*** Opening of DATASET RECORDS ***

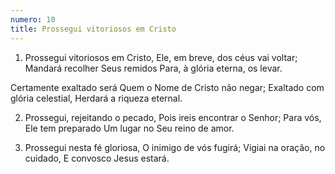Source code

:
 ```yaml
---
numero: 10
title: Prossegui vitoriosos em Cristo
---
```

1. Prossegui vitoriosos em Cristo,
Ele, em breve, dos céus vai voltar;
Mandará recolher Seus remidos
Para, à glória eterna, os levar.

Certamente exaltado será
Quem o Nome de Cristo não negar;
Exaltado com glória celestial,
Herdará a riqueza eternal.

2. Prossegui, rejeitando o pecado,
Pois ireis encontrar o Senhor;
Para vós, Ele tem preparado
Um lugar no Seu reino de amor.

3. Prossegui nesta fé gloriosa,
O inimigo de vós fugirá;
Vigiai na oração, no cuidado,
E convosco Jesus estará.
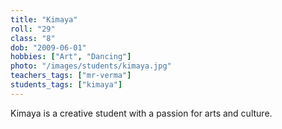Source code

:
 ```yaml
---
title: "Kimaya"
roll: "29"
class: "8"
dob: "2009-06-01"
hobbies: ["Art", "Dancing"]
photo: "/images/students/kimaya.jpg"
teachers_tags: ["mr-verma"]
students_tags: ["kimaya"]
---
```


Kimaya is a creative student with a passion for arts and culture.
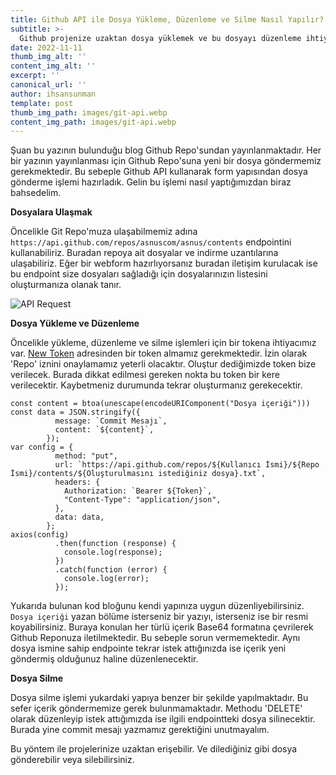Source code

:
 ```yaml
--- 
title: Github API ile Dosya Yükleme, Düzenleme ve Silme Nasıl Yapılır? 
subtitle: >- 
  Github projenize uzaktan dosya yüklemek ve bu dosyayı düzenleme ihtiyacı duydunuz mu? 
date: 2022-11-11 
thumb_img_alt: '' 
content_img_alt: '' 
excerpt: '' 
canonical_url: '' 
author: ihsansunman 
template: post 
thumb_img_path: images/git-api.webp 
content_img_path: images/git-api.webp 
---
```

Şuan bu yazının bulunduğu blog Github Repo'sundan yayınlanmaktadır. Her bir yazının yayınlanması için Github Repo'suna yeni bir dosya göndermemiz gerekmektedir. Bu sebeple Github API kullanarak form yapısından dosya gönderme işlemi hazırladık. Gelin bu işlemi nasıl yaptığımızdan biraz bahsedelim.

**Dosyalara Ulaşmak**

Öncelikle Git Repo'muza ulaşabilmemiz adına `https://api.github.com/repos/asnuscom/asnus/contents` endpointini kullanabiliriz. Buradan repoya ait dosyalar ve indirme uzantılarına ulaşabiliriz. Eğer bir webform hazırlıyorsanız buradan iletişim kurulacak ise bu endpoint size dosyaları sağladığı için dosyalarınızın listesini oluşturmanıza olanak tanır.

![API Request](https://asnus.com/images/api-req.png)

**Dosya Yükleme ve Düzenleme**

Öncelikle yükleme, düzenleme ve silme işlemleri için bir tokena ihtiyacımız var. [New Token](https://github.com/settings/tokens/new) adresinden bir token almamız gerekmektedir. İzin olarak 'Repo' iznini onaylamamız yeterli olacaktır. Oluştur dediğimizde token bize verilecek. Burada dikkat edilmesi gereken nokta bu token bir kere verilecektir. Kaybetmeniz durumunda tekrar oluşturmanız gerekecektir.

```
const content = btoa(unescape(encodeURIComponent("Dosya içeriği")))
const data = JSON.stringify({
          message: `Commit Mesajı`,
          content: `${content}`,
        });
var config = {
          method: "put",
          url: `https://api.github.com/repos/${Kullanıcı İsmi}/${Repo İsmi}/contents/${Oluşturulmasını istediğiniz dosya}.txt`,
          headers: {
            Authorization: `Bearer ${Token}`,
            "Content-Type": "application/json",
          },
          data: data,
        };
axios(config)
          .then(function (response) {
            console.log(response);
          })
          .catch(function (error) {
            console.log(error);
          });
```

Yukarıda bulunan kod bloğunu kendi yapınıza uygun düzenliyebilirsiniz. `Dosya içeriği` yazan bölüme isterseniz bir yazıyı, isterseniz ise bir resmi koyabilirsiniz. Buraya konulan her türlü içerik Base64 formatına çevrilerek Github Reponuza iletilmektedir. Bu sebeple sorun vermemektedir. Aynı dosya ismine sahip endpointe tekrar istek attığınızda ise içerik yeni göndermiş olduğunuz haline düzenlenecektir.

**Dosya Silme**

Dosya silme işlemi yukardaki yapıya benzer bir şekilde yapılmaktadır. Bu sefer içerik göndermemize gerek bulunmamaktadır. Methodu 'DELETE' olarak düzenleyip istek attığımızda ise ilgili endpointteki dosya silinecektir. Burada yine commit mesajı yazmamız gerektiğini unutmayalım.

Bu yöntem ile projelerinize uzaktan erişebilir. Ve dilediğiniz gibi dosya gönderebilir veya silebilirsiniz.
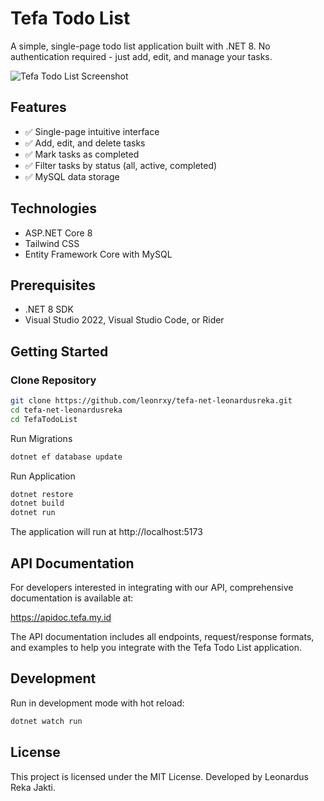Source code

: # Tefa Todo List

A simple, single-page todo list application built with .NET 8. No authentication required - just add, edit, and manage your tasks.

![Tefa Todo List Screenshot](https://s6.imgcdn.dev/YhSwVK.png)

## Features

- ✅ Single-page intuitive interface
- ✅ Add, edit, and delete tasks
- ✅ Mark tasks as completed
- ✅ Filter tasks by status (all, active, completed)
- ✅ MySQL data storage

## Technologies

- ASP.NET Core 8
- Tailwind CSS
- Entity Framework Core with MySQL

## Prerequisites

- .NET 8 SDK
- Visual Studio 2022, Visual Studio Code, or Rider

## Getting Started

### Clone Repository

```bash
git clone https://github.com/leonrxy/tefa-net-leonardusreka.git
cd tefa-net-leonardusreka
cd TefaTodoList
```

Run Migrations

```bash
dotnet ef database update
```

Run Application

```bash
dotnet restore
dotnet build
dotnet run
```
The application will run at http://localhost:5173

## API Documentation
For developers interested in integrating with our API, comprehensive documentation is available at:

https://apidoc.tefa.my.id

The API documentation includes all endpoints, request/response formats, and examples to help you integrate with the Tefa Todo List application.
## Development
Run in development mode with hot reload:
```bash
dotnet watch run
```
## License
This project is licensed under the MIT License.
Developed by Leonardus Reka Jakti.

*** Close of DATASET RECORDS ***

PROBLEM TO SOLVE >> Each entry above has to be set down again verbatim, except for its pictures.

WORKED SOLUTION >>
Source code

:
 ```yaml
---
numero: 10
title: Prossegui vitoriosos em Cristo
---
```

1. Prossegui vitoriosos em Cristo,
Ele, em breve, dos céus vai voltar;
Mandará recolher Seus remidos
Para, à glória eterna, os levar.

Certamente exaltado será
Quem o Nome de Cristo não negar;
Exaltado com glória celestial,
Herdará a riqueza eternal.

2. Prossegui, rejeitando o pecado,
Pois ireis encontrar o Senhor;
Para vós, Ele tem preparado
Um lugar no Seu reino de amor.

3. Prossegui nesta fé gloriosa,
O inimigo de vós fugirá;
Vigiai na oração, no cuidado,
E convosco Jesus estará.
Source code

:
 ```yaml
---
title: "Kimaya"
roll: "29"
class: "8"
dob: "2009-06-01"
hobbies: ["Art", "Dancing"]
photo: "/images/students/kimaya.jpg"
teachers_tags: ["mr-verma"]
students_tags: ["kimaya"]
---
```


Kimaya is a creative student with a passion for arts and culture.
Source code

:
 ```yaml
--- 
title: Github API ile Dosya Yükleme, Düzenleme ve Silme Nasıl Yapılır? 
subtitle: >- 
  Github projenize uzaktan dosya yüklemek ve bu dosyayı düzenleme ihtiyacı duydunuz mu? 
date: 2022-11-11 
thumb_img_alt: '' 
content_img_alt: '' 
excerpt: '' 
canonical_url: '' 
author: ihsansunman 
template: post 
thumb_img_path: images/git-api.webp 
content_img_path: images/git-api.webp 
---
```

Şuan bu yazının bulunduğu blog Github Repo'sundan yayınlanmaktadır. Her bir yazının yayınlanması için Github Repo'suna yeni bir dosya göndermemiz gerekmektedir. Bu sebeple Github API kullanarak form yapısından dosya gönderme işlemi hazırladık. Gelin bu işlemi nasıl yaptığımızdan biraz bahsedelim.

**Dosyalara Ulaşmak**

Öncelikle Git Repo'muza ulaşabilmemiz adına `https://api.github.com/repos/asnuscom/asnus/contents` endpointini kullanabiliriz. Buradan repoya ait dosyalar ve indirme uzantılarına ulaşabiliriz. Eğer bir webform hazırlıyorsanız buradan iletişim kurulacak ise bu endpoint size dosyaları sağladığı için dosyalarınızın listesini oluşturmanıza olanak tanır.

![API Request](https://asnus.com/images/api-req.png)

**Dosya Yükleme ve Düzenleme**

Öncelikle yükleme, düzenleme ve silme işlemleri için bir tokena ihtiyacımız var. [New Token](https://github.com/settings/tokens/new) adresinden bir token almamız gerekmektedir. İzin olarak 'Repo' iznini onaylamamız yeterli olacaktır. Oluştur dediğimizde token bize verilecek. Burada dikkat edilmesi gereken nokta bu token bir kere verilecektir. Kaybetmeniz durumunda tekrar oluşturmanız gerekecektir.

```
const content = btoa(unescape(encodeURIComponent("Dosya içeriği")))
const data = JSON.stringify({
          message: `Commit Mesajı`,
          content: `${content}`,
        });
var config = {
          method: "put",
          url: `https://api.github.com/repos/${Kullanıcı İsmi}/${Repo İsmi}/contents/${Oluşturulmasını istediğiniz dosya}.txt`,
          headers: {
            Authorization: `Bearer ${Token}`,
            "Content-Type": "application/json",
          },
          data: data,
        };
axios(config)
          .then(function (response) {
            console.log(response);
          })
          .catch(function (error) {
            console.log(error);
          });
```

Yukarıda bulunan kod bloğunu kendi yapınıza uygun düzenliyebilirsiniz. `Dosya içeriği` yazan bölüme isterseniz bir yazıyı, isterseniz ise bir resmi koyabilirsiniz. Buraya konulan her türlü içerik Base64 formatına çevrilerek Github Reponuza iletilmektedir. Bu sebeple sorun vermemektedir. Aynı dosya ismine sahip endpointe tekrar istek attığınızda ise içerik yeni göndermiş olduğunuz haline düzenlenecektir.

**Dosya Silme**

Dosya silme işlemi yukardaki yapıya benzer bir şekilde yapılmaktadır. Bu sefer içerik göndermemize gerek bulunmamaktadır. Methodu 'DELETE' olarak düzenleyip istek attığımızda ise ilgili endpointteki dosya silinecektir. Burada yine commit mesajı yazmamız gerektiğini unutmayalım.

Bu yöntem ile projelerinize uzaktan erişebilir. Ve dilediğiniz gibi dosya gönderebilir veya silebilirsiniz.
Source code

: # Tefa Todo List

A simple, single-page todo list application built with .NET 8. No authentication required - just add, edit, and manage your tasks.

![Tefa Todo List Screenshot](https://s6.imgcdn.dev/YhSwVK.png)

## Features

- ✅ Single-page intuitive interface
- ✅ Add, edit, and delete tasks
- ✅ Mark tasks as completed
- ✅ Filter tasks by status (all, active, completed)
- ✅ MySQL data storage

## Technologies

- ASP.NET Core 8
- Tailwind CSS
- Entity Framework Core with MySQL

## Prerequisites

- .NET 8 SDK
- Visual Studio 2022, Visual Studio Code, or Rider

## Getting Started

### Clone Repository

```bash
git clone https://github.com/leonrxy/tefa-net-leonardusreka.git
cd tefa-net-leonardusreka
cd TefaTodoList
```

Run Migrations

```bash
dotnet ef database update
```

Run Application

```bash
dotnet restore
dotnet build
dotnet run
```
The application will run at http://localhost:5173

## API Documentation
For developers interested in integrating with our API, comprehensive documentation is available at:

https://apidoc.tefa.my.id

The API documentation includes all endpoints, request/response formats, and examples to help you integrate with the Tefa Todo List application.
## Development
Run in development mode with hot reload:
```bash
dotnet watch run
```
## License
This project is licensed under the MIT License.
Developed by Leonardus Reka Jakti.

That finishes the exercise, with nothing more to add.